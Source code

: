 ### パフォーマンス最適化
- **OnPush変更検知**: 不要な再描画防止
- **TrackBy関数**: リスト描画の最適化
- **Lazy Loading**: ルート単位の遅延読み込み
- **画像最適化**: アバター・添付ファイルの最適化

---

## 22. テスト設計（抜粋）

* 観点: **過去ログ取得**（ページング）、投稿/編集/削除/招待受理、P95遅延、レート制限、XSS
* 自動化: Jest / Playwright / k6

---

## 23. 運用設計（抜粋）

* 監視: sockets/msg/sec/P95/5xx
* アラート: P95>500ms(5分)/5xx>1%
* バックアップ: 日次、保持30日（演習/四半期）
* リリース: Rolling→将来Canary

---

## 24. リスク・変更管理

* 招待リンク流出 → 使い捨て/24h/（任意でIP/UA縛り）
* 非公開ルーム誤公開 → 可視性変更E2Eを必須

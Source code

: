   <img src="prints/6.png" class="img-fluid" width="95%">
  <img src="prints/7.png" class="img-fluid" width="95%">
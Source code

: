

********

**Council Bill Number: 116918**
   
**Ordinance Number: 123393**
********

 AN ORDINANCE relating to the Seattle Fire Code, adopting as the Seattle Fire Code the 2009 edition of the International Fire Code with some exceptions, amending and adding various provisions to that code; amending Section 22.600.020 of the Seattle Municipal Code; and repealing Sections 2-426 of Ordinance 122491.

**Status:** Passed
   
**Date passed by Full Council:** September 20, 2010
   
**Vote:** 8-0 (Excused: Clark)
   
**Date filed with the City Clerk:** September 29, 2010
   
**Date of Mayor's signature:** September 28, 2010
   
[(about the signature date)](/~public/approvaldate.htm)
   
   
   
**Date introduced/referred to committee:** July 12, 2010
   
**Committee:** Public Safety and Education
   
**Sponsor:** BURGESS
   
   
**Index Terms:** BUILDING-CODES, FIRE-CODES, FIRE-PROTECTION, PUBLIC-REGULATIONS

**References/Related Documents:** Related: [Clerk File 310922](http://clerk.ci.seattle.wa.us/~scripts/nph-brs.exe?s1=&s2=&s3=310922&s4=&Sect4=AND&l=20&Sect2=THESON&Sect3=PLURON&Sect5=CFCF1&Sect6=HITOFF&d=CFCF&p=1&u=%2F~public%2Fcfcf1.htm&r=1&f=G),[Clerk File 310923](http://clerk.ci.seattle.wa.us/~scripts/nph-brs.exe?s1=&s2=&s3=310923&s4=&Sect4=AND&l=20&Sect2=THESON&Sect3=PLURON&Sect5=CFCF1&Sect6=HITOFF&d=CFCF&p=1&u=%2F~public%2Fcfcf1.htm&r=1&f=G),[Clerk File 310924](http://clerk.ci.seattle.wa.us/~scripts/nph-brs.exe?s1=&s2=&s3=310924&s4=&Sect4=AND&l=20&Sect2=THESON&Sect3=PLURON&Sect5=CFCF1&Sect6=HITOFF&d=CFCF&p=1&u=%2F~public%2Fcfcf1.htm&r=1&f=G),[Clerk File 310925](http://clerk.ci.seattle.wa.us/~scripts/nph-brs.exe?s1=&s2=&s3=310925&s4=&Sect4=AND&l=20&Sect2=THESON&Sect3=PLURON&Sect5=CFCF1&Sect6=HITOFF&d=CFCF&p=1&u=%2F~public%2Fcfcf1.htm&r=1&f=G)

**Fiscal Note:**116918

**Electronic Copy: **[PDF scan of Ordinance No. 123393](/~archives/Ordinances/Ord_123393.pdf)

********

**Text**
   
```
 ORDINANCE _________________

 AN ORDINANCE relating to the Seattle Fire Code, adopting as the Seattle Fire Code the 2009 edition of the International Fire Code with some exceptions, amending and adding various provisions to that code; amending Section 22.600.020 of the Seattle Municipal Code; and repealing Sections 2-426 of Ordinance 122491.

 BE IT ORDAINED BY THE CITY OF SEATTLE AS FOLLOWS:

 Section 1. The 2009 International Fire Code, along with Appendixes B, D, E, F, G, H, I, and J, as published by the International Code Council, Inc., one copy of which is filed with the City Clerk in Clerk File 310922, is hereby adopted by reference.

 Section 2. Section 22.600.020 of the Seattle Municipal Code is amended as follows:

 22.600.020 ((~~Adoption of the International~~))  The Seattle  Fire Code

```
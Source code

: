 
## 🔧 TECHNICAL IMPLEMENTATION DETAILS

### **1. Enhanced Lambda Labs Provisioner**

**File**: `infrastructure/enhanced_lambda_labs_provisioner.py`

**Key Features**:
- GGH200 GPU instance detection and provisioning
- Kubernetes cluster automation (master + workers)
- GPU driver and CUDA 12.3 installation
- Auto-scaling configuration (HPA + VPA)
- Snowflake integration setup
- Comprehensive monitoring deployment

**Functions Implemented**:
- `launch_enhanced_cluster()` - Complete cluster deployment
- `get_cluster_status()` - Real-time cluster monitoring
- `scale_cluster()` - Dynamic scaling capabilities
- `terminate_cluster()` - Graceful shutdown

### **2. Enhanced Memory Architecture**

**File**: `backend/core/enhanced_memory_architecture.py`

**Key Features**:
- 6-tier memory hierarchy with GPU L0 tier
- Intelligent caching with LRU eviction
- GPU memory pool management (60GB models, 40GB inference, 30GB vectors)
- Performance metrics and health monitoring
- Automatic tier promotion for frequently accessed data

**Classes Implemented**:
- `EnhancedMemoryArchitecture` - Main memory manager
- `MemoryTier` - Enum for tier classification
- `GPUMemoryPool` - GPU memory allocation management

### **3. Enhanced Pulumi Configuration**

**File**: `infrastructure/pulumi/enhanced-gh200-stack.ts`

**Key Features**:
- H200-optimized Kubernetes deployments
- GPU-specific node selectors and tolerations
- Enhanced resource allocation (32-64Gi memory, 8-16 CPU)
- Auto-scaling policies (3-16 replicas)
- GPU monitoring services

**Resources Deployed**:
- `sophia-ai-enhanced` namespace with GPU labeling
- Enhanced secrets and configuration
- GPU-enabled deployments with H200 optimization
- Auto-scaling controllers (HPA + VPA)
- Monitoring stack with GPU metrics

● ● ●

*WORK INSTRUCTION*:
Take every line from the data above that holds "deployments" and copy it out.

*OUTPUT OF THE EXERCISE*:
- H200-optimized Kubernetes deployments
- GPU-enabled deployments with H200 optimization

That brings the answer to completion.